I have a set of polished cranks (in fact the original pic is of my crank arm). I hit them once a quarter or so when I clean my bike I think they hold up pretty darn well (will take a pick of the after a few months of abuse). In any case not spending any additional time polishing them.


----------



## ISuckAtRiding (Jul 7, 2006)

1SPD said:


> Can you even mod the Sram XX/X0 cranks? I mean, you would be grinding down carbon fiber in this case right?
> 
> Anyone got pictures of a set of Sram XX/X0 set up as a SS?


the XX:
http://www.homebrewedcomponents.com...bcd-aluminum-chainrings-for-sram-xx-cranksets

As for the X0/X9/X7 (2x10 version), the spider comes off, and i make a ring that fits on the spline of the crankarm, just like middleburns and white industries cranksets.


----------



## mojoey (Feb 12, 2005)

e*thirteen by the hive. xc ss / triple 175's are 660g w/ spindle and bb cups. $192 with discounts + shipping from Cambria. "The e*thirteen spindle is based on a trilobial polygon interface, as established by DIN Standard 3271". Nothing new according to them as it's been used since WWII with tank transmissions...looks solid but it's not yet in service on my under construction Superfly SS.


----------



## crux (Jan 10, 2004)

1SPD said:


> ISuckAtRiding: What chain are you running?
> 
> Sorry, went off topic there.


Click the link in his posts as he fabricates his own chain rings.


----------



## 1SPD (Apr 25, 2010)

ISuckAtRiding said:


> nope, it's actually a K810SL, the 3/32" version. Hard to get, but my buddy has a bunch at his shop.
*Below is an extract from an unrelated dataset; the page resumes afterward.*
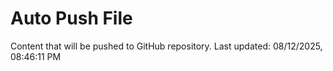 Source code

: # Auto Push File

Content that will be pushed to GitHub repository.
Last updated: 08/12/2025, 08:46:11 PM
Hard to find! Not even on the bay! I would like a Gold one! Also need a 33T ring. Thinking about painting my frame black (flat black) and going for the black w/ touches of gold theme. PM'ing you.


----------



## sasquatch rides a SS (Dec 27, 2010)

ISuckAtRiding said:


> nope, it's actually a K810SL, the 3/32" version. Hard to get, but my buddy has a bunch at his shop.
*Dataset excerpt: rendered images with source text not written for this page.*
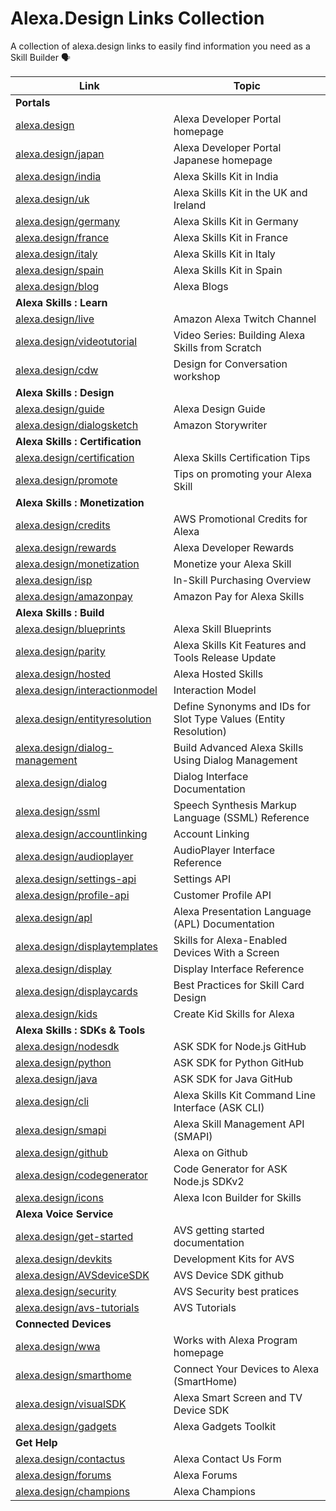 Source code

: # Alexa.Design Links Collection

A collection of alexa.design links to easily find information you need as a Skill Builder 🗣

Link | Topic 
--- | ---  
**Portals** | 
[alexa.design](https://alexa.design) | Alexa Developer Portal homepage 
[alexa.design/japan](https://alexa.design/japan) | Alexa Developer Portal Japanese homepage 
[alexa.design/india](https://alexa.design/india) | Alexa Skills Kit in India
[alexa.design/uk](https://alexa.design/uk) | Alexa Skills Kit in the UK and Ireland
[alexa.design/germany](https://alexa.design/germany) | Alexa Skills Kit in Germany
[alexa.design/france](https://alexa.design/france) | Alexa Skills Kit in France
[alexa.design/italy](https://alexa.design/italy) | Alexa Skills Kit in Italy
[alexa.design/spain](https://alexa.design/spain) | Alexa Skills Kit in Spain
[alexa.design/blog](https://alexa.design/blog) | Alexa Blogs
**Alexa Skills : Learn** |
[alexa.design/live](https://alexa.design/live) | Amazon Alexa Twitch Channel
[alexa.design/videotutorial](https://alexa.design/videotutorial) | Video Series: Building Alexa Skills from Scratch
[alexa.design/cdw](https://alexa.design/cdw) | Design for Conversation workshop
**Alexa Skills : Design** |
[alexa.design/guide](https://alexa.design/guide) | Alexa Design Guide
[alexa.design/dialogsketch](https://alexa.design/dialogsketch) | Amazon Storywriter
**Alexa Skills : Certification** |
[alexa.design/certification](https://alexa.design/certification) | Alexa Skills Certification Tips
[alexa.design/promote](https://alexa.design/promote) | Tips on promoting your Alexa Skill
**Alexa Skills : Monetization** |
[alexa.design/credits](https://alexa.design/credits) | AWS Promotional Credits for Alexa
[alexa.design/rewards](https://alexa.design/rewards) | Alexa Developer Rewards
[alexa.design/monetization](https://alexa.design/monetization) | Monetize your Alexa Skill
[alexa.design/isp](https://alexa.design/isp) | In-Skill Purchasing Overview
[alexa.design/amazonpay](https://alexa.design/amazonpay) | Amazon Pay for Alexa Skills
**Alexa Skills : Build** |
[alexa.design/blueprints](https://alexa.design/blueprints) | Alexa Skill Blueprints
[alexa.design/parity](https://alexa.design/parity) | Alexa Skills Kit Features and Tools Release Update
[alexa.design/hosted](https://alexa.design/hosted) | Alexa Hosted Skills 
[alexa.design/interactionmodel](https://alexa.design/interactionmodel) | Interaction Model
[alexa.design/entityresolution](https://alexa.design/entityresolution) | Define Synonyms and IDs for Slot Type Values (Entity Resolution)
[alexa.design/dialog-management](https://alexa.design/dialog-management) | Build Advanced Alexa Skills Using Dialog Management
[alexa.design/dialog](https://alexa.design/dialog) |  Dialog Interface Documentation
[alexa.design/ssml](https://alexa.design/ssml) | Speech Synthesis Markup Language (SSML) Reference
[alexa.design/accountlinking](https://alexa.design/accountlinking) | Account Linking
[alexa.design/audioplayer](https://alexa.design/audioplayer) | AudioPlayer Interface Reference 
[alexa.design/settings-api](https://alexa.design/settings-api) | Settings API
[alexa.design/profile-api](https://alexa.design/profile-api) | Customer Profile API
[alexa.design/apl](https://alexa.design/apl) | Alexa Presentation Language (APL) Documentation 
[alexa.design/displaytemplates](https://alexa.design/displaytemplates) | Skills for Alexa-Enabled Devices With a Screen
[alexa.design/display](https://alexa.design/display) | Display Interface Reference
[alexa.design/displaycards](https://alexa.design/displaycards) | Best Practices for Skill Card Design
[alexa.design/kids](https://alexa.design/kids) | Create Kid Skills for Alexa
**Alexa Skills : SDKs & Tools** |
[alexa.design/nodesdk](https://alexa.design/nodesdk) | ASK SDK for Node.js GitHub
[alexa.design/python](https://alexa.design/python) | ASK SDK for Python GitHub
[alexa.design/java](https://alexa.design/java) | ASK SDK for Java GitHub
[alexa.design/cli](https://alexa.design/cli) | Alexa Skills Kit Command Line Interface (ASK CLI)
[alexa.design/smapi](https://alexa.design/smapi) | Alexa Skill Management API (SMAPI) 
[alexa.design/github](https://alexa.design/github) | Alexa on Github
[alexa.design/codegenerator](https://alexa.design/codegenerator) | Code Generator for ASK Node.js SDKv2
[alexa.design/icons](https://alexa.design/icons) | Alexa Icon Builder for Skills
**Alexa Voice Service** |
[alexa.design/get-started](https://alexa.design/get-started) | AVS getting started documentation
[alexa.design/devkits](https://alexa.design/devkits) | Development Kits for AVS
[alexa.design/AVSdeviceSDK](https://alexa.design/AVSdeviceSDK) | AVS Device SDK github
[alexa.design/security](https://alexa.design/security) | AVS Security best pratices
[alexa.design/avs-tutorials](https://alexa.design/avs-tutorials) | AVS Tutorials
**Connected Devices** |
[alexa.design/wwa](https://alexa.design/wwa) | Works with Alexa Program homepage
[alexa.design/smarthome](https://alexa.design/smarthome) | Connect Your Devices to Alexa (SmartHome)
[alexa.design/visualSDK](https://alexa.design/visualSDK) | Alexa Smart Screen and TV Device SDK
[alexa.design/gadgets](https://alexa.design/gadgets) | Alexa Gadgets Toolkit
**Get Help** |
[alexa.design/contactus](https://alexa.design/contactus) | Alexa Contact Us Form
[alexa.design/forums](https://alexa.design/forums) | Alexa Forums
[alexa.design/champions](https://alexa.design/champions) | Alexa Champions
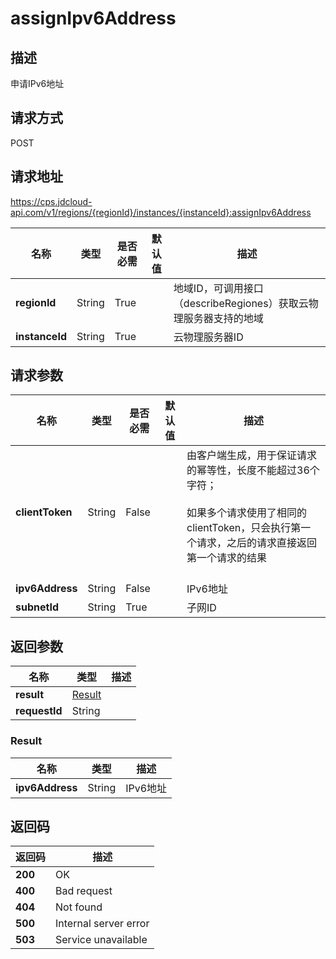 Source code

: # assignIpv6Address


## 描述
申请IPv6地址

## 请求方式
POST

## 请求地址
https://cps.jdcloud-api.com/v1/regions/{regionId}/instances/{instanceId}:assignIpv6Address

|名称|类型|是否必需|默认值|描述|
|---|---|---|---|---|
|**regionId**|String|True| |地域ID，可调用接口（describeRegiones）获取云物理服务器支持的地域|
|**instanceId**|String|True| |云物理服务器ID|

## 请求参数
|名称|类型|是否必需|默认值|描述|
|---|---|---|---|---|
|**clientToken**|String|False| |由客户端生成，用于保证请求的幂等性，长度不能超过36个字符；<br/><br>如果多个请求使用了相同的clientToken，只会执行第一个请求，之后的请求直接返回第一个请求的结果<br/><br>|
|**ipv6Address**|String|False| |IPv6地址|
|**subnetId**|String|True| |子网ID|


## 返回参数
|名称|类型|描述|
|---|---|---|
|**result**|[Result](assignipv6address#result)| |
|**requestId**|String| |

### <div id="result">Result</div>
|名称|类型|描述|
|---|---|---|
|**ipv6Address**|String|IPv6地址|

## 返回码
|返回码|描述|
|---|---|
|**200**|OK|
|**400**|Bad request|
|**404**|Not found|
|**500**|Internal server error|
|**503**|Service unavailable|
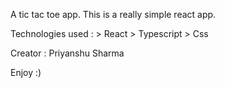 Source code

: A tic tac toe app.
This is a really simple react app.

Technologies used :
    > React
    > Typescript
    > Css
    

Creator : Priyanshu Sharma 

Enjoy :) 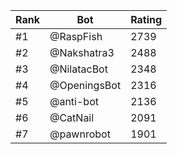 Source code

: Rank|Bot|Rating
---|---|---
#1|@RaspFish|2739
#2|@Nakshatra3|2488
#3|@NilatacBot|2348
#4|@OpeningsBot|2316
#5|@anti-bot|2136
#6|@CatNail|2091
#7|@pawnrobot|1901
Ah, not aware that they made a 3/32" version, nifty.


----------



## 1SPD (Apr 25, 2010)

crux said:


> Click the link in his posts as he fabricates his own chain rings.


Totally aware of his occupation. Look at the picture I posted further up and you will see one of his chainrings on my crank. I'm getting ready to order another one (33t) from him but was more concerned about the chain he's running. Sent a PM to him about trying to get his hands on one for me and maybe just ship all together for me.


----------



## wv_bob (Sep 12, 2005)

mojoey said:


> "The e*thirteen spindle is based on a trilobial polygon interface, as established by DIN Standard 3271".


(from the e13 website)









So the spindle end is cam-shaped instead of splined - is a puller required to get the arm off? Looks pretty neat and if that design will hold the torque of a tank ... .


----------



## Mr.P (Feb 8, 2005)

Since the grail was never found, I offer this: 









I know the OP is looking for a specific SS style, which is fine, but I polished my Stylo's and dig em. Dunno if it is because of the 7000 series aluminum arms, but I haven't had to do any polishing in the past year (I'm not type A about it tho).
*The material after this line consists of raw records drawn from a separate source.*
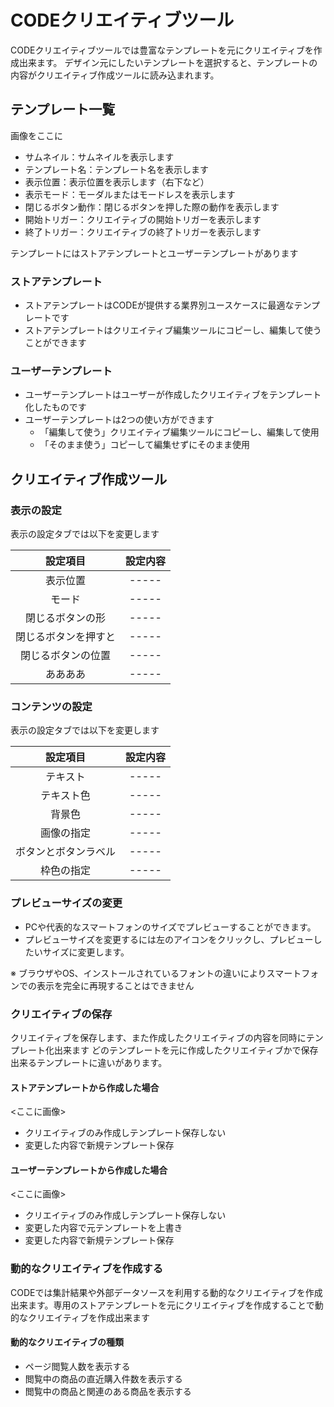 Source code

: # CODEクリエイティブツール
 
CODEクリエイティブツールでは豊富なテンプレートを元にクリエイティブを作成出来ます。
デザイン元にしたいテンプレートを選択すると、テンプレートの内容がクリエイティブ作成ツールに読み込まれます。

## テンプレート一覧

画像をここに

* サムネイル：サムネイルを表示します
* テンプレート名：テンプレート名を表示します
* 表示位置：表示位置を表示します（右下など）
* 表示モード：モーダルまたはモードレスを表示します
* 閉じるボタン動作：閉じるボタンを押した際の動作を表示します
* 開始トリガー：クリエイティブの開始トリガーを表示します
* 終了トリガー：クリエイティブの終了トリガーを表示します

テンプレートにはストアテンプレートとユーザーテンプレートがあります

### ストアテンプレート
* ストアテンプレートはCODEが提供する業界別ユースケースに最適なテンプレートです
* ストアテンプレートはクリエイティブ編集ツールにコピーし、編集して使うことができます


### ユーザーテンプレート
* ユーザーテンプレートはユーザーが作成したクリエイティブをテンプレート化したものです
* ユーザーテンプレートは2つの使い方ができます
    * 「編集して使う」クリエイティブ編集ツールにコピーし、編集して使用
    *  「そのまま使う」コピーして編集せずにそのまま使用



## クリエイティブ作成ツール

### 表示の設定
表示の設定タブでは以下を変更します

| 設定項目|設定内容| 
|:-----:|:-----:|
| 表示位置 | -----| 
| モード | -----| 
| 閉じるボタンの形 | -----| 
| 閉じるボタンを押すと | -----| 
| 閉じるボタンの位置 | -----| 
| ああああ | -----| 


### コンテンツの設定
表示の設定タブでは以下を変更します

|設定項目|設定内容|
|:-----:|:-----:|
|テキスト | -----|
|テキスト色 | -----|
|背景色 | -----|
|画像の指定 | -----|
|ボタンとボタンラベル | -----|
|枠色の指定 | -----|

### プレビューサイズの変更
* PCや代表的なスマートフォンのサイズでプレビューすることができます。
* プレビューサイズを変更するには左のアイコンをクリックし、プレビューしたいサイズに変更します。

※ ブラウザやOS、インストールされているフォントの違いによりスマートフォンでの表示を完全に再現することはできません


### クリエイティブの保存

クリエイティブを保存します、また作成したクリエイティブの内容を同時にテンプレート化出来ます
どのテンプレートを元に作成したクリエイティブかで保存出来るテンプレートに違いがあります。

#### ストアテンプレートから作成した場合

<ここに画像>

* クリエイティブのみ作成しテンプレート保存しない
* 変更した内容で新規テンプレート保存


#### ユーザーテンプレートから作成した場合

<ここに画像>

* クリエイティブのみ作成しテンプレート保存しない
* 変更した内容で元テンプレートを上書き
* 変更した内容で新規テンプレート保存


### 動的なクリエイティブを作成する
CODEでは集計結果や外部データソースを利用する動的なクリエイティブを作成出来ます。専用のストアテンプレートを元にクリエイティブを作成することで動的なクリエイティブを作成出来ます

#### 動的なクリエイティブの種類
* ページ閲覧人数を表示する
* 閲覧中の商品の直近購入件数を表示する
* 閲覧中の商品と関連のある商品を表示する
Don't have a close up view, sorry.

I do like that e*thirteen crank!

P


----------



## misterdangerpants (Oct 10, 2007)

1SPD said:


> Pics of rotor cranks????


I just installed some Rotor cranks, chainrings and a SABB on my IF Deluxe 650B.












jacobslide said:


> holy grail ss cranks would have to be morati cranks... but, good luck.


There are two set on a very well known auction site at the moment.


----------



## pedal-man (Aug 8, 2010)

jacobslide said:


> holy grail ss cranks would have to be morati cranks... but, good luck.


There are 2 pair on Ebay right now, same guy:

http://cgi.ebay.com/Morati-Titanium...Accessories&hash=item415622d67f#ht_500wt_1156

http://cgi.ebay.com/Morati-Titanium...Accessories&hash=item415622d67f#ht_500wt_1156


----------



## edgerat (Oct 10, 2008)

http://forums.mtbr.com/showthread.php?t=638316 see post #21


----------



## aka brad (Dec 24, 2003)

umarth said:


> Thems good looking cranks.
> 
> I like old XT/XTR or Race Face Turbine with a 110 (and I'd consider a 94) bcd.


Old style square taper Turbines in 180mm


----------



## ~martini~ (Dec 20, 2003)

I've had the e13/hive cranks mounted for a bit over a year now. To say they're my new favorite crank is an understatement. Previous favorite was the M952 XTR. The e13's are light, affordable, and stiff. Can't get much better than that.


----------



## GVSS (Nov 7, 2008)

ISuckAtRiding where did you get that purple anodized chainring? I'm looking for something like that at the moment


----------



## 120 (Nov 20, 2009)

GVSS said:


> ISuckAtRiding where did you get that purple anodized chainring? I'm looking for something like that at the moment


Oh boy....


----------



## Just1Gear (Jan 14, 2011)

GVSS said:


> ISuckAtRiding where did you get that purple anodized chainring? I'm looking for something like that at the moment


:shocked:


----------



## kaikara (Jul 18, 2006)

GVSS said:


> ISuckAtRiding where did you get that purple anodized chainring? I'm looking for something like that at the moment


look at his signature


----------



## willis.4 (Apr 22, 2005)

For me the ultimate would be Middleburn RS7s with a Phil Wood BB



















However right now I'm riding a Race Face Next LP with White Industries Ti BB


----------



## .40AET (Jun 7, 2007)

If any of the "Holy Grail" of cranks came in 180's, I'd be real interested. Please post when they are available in the longer sizes. I have a set of Truvativ-Stylo-OCT-1.1 and I'm still looking for something lighter. 

Thanks!


----------



## ia_ss157 (Sep 15, 2005)

Middleburn RS-7's are available in 180mm.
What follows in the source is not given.